*** Begin section ***
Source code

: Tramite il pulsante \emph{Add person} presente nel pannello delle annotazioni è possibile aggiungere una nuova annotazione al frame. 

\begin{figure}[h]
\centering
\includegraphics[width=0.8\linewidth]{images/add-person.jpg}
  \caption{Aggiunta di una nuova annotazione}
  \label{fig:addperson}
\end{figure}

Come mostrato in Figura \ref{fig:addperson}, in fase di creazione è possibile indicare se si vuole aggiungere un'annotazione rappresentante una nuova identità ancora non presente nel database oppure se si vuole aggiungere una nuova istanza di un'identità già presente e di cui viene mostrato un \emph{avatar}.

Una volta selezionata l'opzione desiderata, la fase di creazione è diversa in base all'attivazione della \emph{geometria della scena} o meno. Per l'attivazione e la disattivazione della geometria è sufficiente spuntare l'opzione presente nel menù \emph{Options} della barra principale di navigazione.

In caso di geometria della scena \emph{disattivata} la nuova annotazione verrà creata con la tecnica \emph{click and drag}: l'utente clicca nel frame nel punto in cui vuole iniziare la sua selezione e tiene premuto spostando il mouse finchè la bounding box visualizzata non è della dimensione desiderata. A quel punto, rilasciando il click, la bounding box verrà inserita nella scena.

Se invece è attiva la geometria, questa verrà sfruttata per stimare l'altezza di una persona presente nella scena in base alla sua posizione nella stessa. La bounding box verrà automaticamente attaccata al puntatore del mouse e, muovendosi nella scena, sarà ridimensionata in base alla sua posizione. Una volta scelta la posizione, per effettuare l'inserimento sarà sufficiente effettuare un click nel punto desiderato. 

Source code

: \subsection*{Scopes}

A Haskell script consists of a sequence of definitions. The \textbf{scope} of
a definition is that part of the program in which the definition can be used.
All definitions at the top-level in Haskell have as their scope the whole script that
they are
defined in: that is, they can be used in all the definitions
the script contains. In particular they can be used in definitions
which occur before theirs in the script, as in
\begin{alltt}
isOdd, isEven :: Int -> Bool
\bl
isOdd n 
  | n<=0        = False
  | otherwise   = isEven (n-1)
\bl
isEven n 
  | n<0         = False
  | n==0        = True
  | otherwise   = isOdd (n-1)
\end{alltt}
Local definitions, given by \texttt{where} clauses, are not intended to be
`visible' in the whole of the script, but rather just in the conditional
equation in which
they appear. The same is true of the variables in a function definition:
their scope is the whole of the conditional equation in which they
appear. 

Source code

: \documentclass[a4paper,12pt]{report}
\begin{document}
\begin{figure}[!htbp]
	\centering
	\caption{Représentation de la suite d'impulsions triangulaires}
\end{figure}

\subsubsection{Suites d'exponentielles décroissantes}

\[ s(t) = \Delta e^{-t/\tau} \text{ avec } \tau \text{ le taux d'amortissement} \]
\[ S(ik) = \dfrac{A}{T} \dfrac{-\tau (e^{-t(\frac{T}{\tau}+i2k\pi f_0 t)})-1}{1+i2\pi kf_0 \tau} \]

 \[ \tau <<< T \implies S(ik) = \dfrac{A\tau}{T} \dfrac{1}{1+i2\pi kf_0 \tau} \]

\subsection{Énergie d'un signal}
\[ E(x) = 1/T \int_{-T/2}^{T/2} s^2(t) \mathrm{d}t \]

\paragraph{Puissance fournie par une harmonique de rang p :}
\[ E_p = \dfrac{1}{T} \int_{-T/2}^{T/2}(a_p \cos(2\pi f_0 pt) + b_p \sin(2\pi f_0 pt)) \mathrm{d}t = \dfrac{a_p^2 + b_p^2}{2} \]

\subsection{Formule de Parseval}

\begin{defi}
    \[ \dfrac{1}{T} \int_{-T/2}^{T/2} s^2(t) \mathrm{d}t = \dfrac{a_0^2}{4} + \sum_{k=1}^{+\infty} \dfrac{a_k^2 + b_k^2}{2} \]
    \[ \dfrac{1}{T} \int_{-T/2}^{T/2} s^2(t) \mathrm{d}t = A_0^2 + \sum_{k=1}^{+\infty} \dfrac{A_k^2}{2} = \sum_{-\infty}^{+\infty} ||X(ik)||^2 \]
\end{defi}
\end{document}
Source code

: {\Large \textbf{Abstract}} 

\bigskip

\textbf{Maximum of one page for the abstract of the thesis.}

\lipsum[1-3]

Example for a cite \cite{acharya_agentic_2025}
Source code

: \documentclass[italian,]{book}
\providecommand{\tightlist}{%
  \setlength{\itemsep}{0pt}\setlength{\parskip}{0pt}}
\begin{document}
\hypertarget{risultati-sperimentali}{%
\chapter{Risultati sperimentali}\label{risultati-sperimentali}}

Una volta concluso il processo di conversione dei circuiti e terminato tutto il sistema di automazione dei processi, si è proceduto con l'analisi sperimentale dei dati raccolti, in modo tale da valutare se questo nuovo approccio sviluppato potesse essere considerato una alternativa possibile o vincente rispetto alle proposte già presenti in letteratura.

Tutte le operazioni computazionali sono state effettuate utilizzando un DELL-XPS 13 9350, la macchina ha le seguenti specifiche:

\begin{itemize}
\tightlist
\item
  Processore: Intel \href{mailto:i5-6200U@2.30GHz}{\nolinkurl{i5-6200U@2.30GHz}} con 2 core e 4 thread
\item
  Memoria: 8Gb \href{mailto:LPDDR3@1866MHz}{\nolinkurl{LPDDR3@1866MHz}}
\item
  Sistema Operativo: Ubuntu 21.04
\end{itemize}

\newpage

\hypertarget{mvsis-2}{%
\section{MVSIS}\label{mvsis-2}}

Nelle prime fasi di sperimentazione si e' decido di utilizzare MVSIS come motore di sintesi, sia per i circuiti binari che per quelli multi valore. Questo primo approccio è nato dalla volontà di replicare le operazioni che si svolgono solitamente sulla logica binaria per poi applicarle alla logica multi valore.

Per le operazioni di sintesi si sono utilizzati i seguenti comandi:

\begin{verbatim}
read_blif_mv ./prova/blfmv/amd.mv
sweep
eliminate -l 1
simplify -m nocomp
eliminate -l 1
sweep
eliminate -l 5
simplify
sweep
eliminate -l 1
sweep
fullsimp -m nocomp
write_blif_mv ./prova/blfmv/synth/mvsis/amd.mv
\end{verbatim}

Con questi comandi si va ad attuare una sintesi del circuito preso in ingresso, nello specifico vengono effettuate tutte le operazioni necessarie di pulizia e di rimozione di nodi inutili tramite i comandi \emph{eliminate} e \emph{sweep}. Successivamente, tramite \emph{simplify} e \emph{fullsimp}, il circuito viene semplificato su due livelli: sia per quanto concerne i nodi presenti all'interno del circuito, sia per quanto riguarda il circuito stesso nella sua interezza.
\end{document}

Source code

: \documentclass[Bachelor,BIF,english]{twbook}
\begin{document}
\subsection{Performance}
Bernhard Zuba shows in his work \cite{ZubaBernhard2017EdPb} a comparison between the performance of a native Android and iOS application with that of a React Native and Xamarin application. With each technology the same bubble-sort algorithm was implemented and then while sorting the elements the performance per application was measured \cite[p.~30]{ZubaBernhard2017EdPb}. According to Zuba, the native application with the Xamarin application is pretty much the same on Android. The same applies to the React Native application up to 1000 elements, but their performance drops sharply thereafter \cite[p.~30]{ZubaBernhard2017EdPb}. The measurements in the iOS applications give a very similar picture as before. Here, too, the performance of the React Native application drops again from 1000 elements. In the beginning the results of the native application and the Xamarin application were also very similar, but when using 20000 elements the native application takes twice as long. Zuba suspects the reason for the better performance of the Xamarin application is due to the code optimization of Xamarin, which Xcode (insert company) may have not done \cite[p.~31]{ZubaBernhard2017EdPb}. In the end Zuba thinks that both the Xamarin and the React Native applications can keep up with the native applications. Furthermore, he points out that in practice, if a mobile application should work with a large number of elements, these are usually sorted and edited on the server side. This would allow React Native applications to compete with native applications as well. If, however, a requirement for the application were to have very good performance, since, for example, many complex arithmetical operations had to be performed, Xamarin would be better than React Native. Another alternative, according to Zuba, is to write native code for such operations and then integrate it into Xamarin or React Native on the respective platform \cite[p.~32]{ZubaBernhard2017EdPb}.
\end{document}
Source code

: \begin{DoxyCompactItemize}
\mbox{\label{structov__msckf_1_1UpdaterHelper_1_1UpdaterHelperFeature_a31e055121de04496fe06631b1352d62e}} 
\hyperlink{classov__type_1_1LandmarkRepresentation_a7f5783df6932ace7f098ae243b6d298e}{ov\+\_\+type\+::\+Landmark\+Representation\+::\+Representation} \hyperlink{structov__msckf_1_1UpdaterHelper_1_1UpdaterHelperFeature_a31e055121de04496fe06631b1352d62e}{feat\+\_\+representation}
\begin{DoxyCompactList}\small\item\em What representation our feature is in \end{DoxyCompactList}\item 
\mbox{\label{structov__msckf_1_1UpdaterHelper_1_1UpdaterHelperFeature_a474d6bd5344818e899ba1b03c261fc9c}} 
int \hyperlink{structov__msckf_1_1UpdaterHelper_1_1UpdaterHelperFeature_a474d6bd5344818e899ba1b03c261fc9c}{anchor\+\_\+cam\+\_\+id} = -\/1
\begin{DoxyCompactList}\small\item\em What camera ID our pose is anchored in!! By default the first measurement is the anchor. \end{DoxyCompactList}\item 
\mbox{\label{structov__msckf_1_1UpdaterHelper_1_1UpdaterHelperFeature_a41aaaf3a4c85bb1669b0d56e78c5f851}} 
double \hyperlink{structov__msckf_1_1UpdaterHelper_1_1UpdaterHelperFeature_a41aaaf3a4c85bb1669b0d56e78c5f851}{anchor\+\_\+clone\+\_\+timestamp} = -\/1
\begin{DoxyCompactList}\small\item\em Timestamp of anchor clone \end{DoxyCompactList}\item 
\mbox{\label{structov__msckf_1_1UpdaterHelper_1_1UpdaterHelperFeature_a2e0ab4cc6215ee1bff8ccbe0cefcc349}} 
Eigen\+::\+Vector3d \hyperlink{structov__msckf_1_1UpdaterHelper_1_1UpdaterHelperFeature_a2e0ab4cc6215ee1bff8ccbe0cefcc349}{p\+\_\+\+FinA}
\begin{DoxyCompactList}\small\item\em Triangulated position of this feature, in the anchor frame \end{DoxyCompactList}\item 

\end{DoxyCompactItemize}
*** End section ***
* **WHAT THIS TASK INVOLVES**
List every line above that contains the word "nocomp".

* **TASK SOLUTION**
simplify -m nocomp
fullsimp -m nocomp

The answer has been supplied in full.